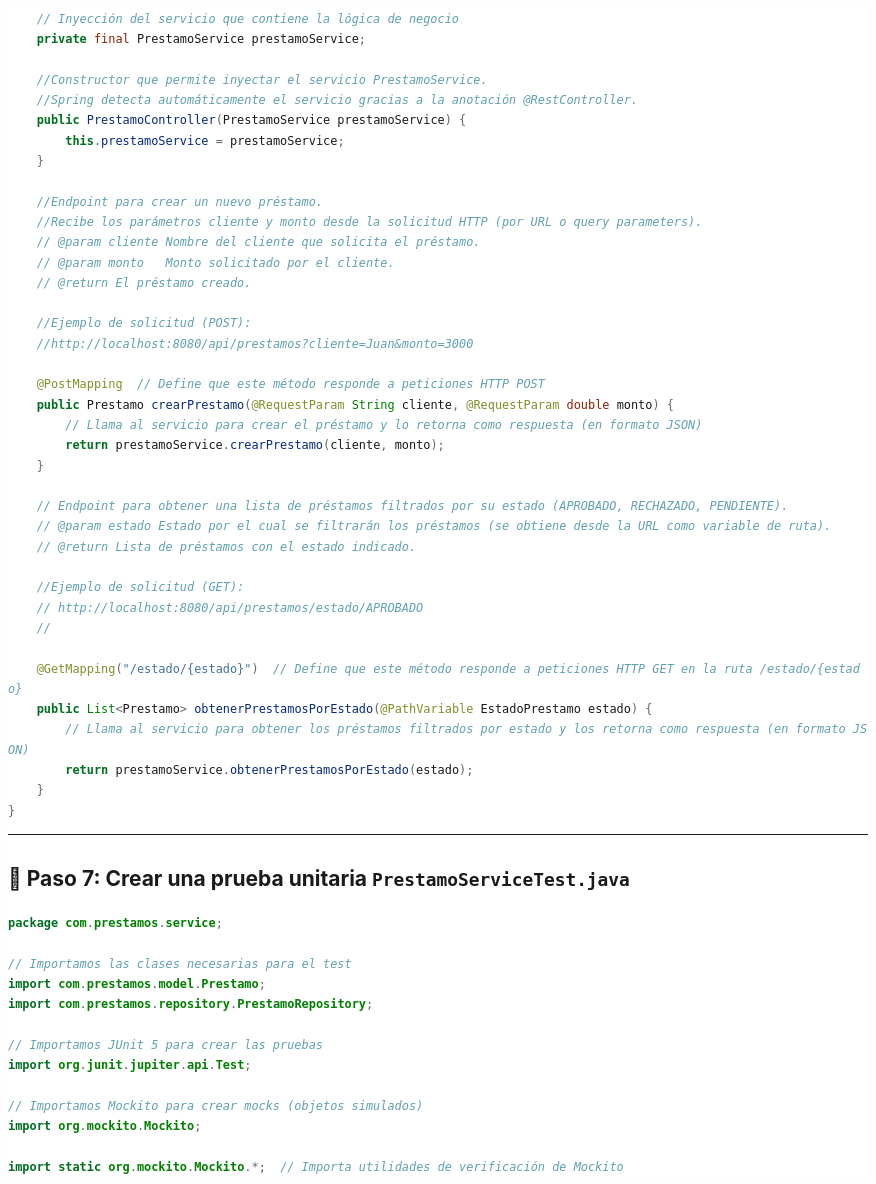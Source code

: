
 ```java
    // Inyección del servicio que contiene la lógica de negocio
    private final PrestamoService prestamoService;

    //Constructor que permite inyectar el servicio PrestamoService.
    //Spring detecta automáticamente el servicio gracias a la anotación @RestController.
    public PrestamoController(PrestamoService prestamoService) {
        this.prestamoService = prestamoService;
    }

    //Endpoint para crear un nuevo préstamo.
    //Recibe los parámetros cliente y monto desde la solicitud HTTP (por URL o query parameters).
    // @param cliente Nombre del cliente que solicita el préstamo.
    // @param monto   Monto solicitado por el cliente.
    // @return El préstamo creado.
    
    //Ejemplo de solicitud (POST):
    //http://localhost:8080/api/prestamos?cliente=Juan&monto=3000
    
    @PostMapping  // Define que este método responde a peticiones HTTP POST
    public Prestamo crearPrestamo(@RequestParam String cliente, @RequestParam double monto) {
        // Llama al servicio para crear el préstamo y lo retorna como respuesta (en formato JSON)
        return prestamoService.crearPrestamo(cliente, monto);
    }

    // Endpoint para obtener una lista de préstamos filtrados por su estado (APROBADO, RECHAZADO, PENDIENTE).
    // @param estado Estado por el cual se filtrarán los préstamos (se obtiene desde la URL como variable de ruta).
    // @return Lista de préstamos con el estado indicado.
    
    //Ejemplo de solicitud (GET):
    // http://localhost:8080/api/prestamos/estado/APROBADO
    //
    
    @GetMapping("/estado/{estado}")  // Define que este método responde a peticiones HTTP GET en la ruta /estado/{estado}
    public List<Prestamo> obtenerPrestamosPorEstado(@PathVariable EstadoPrestamo estado) {
        // Llama al servicio para obtener los préstamos filtrados por estado y los retorna como respuesta (en formato JSON)
        return prestamoService.obtenerPrestamosPorEstado(estado);
    }
}
```
---

## 🧪 Paso 7: Crear una prueba unitaria `PrestamoServiceTest.java`

```java
package com.prestamos.service;

// Importamos las clases necesarias para el test
import com.prestamos.model.Prestamo;
import com.prestamos.repository.PrestamoRepository;

// Importamos JUnit 5 para crear las pruebas
import org.junit.jupiter.api.Test;

// Importamos Mockito para crear mocks (objetos simulados)
import org.mockito.Mockito;

import static org.mockito.Mockito.*;  // Importa utilidades de verificación de Mockito

```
-*-*-
● The task:
Once you have counted the lines above containing the word "ruta", state that number and nothing more.

● Your response:
2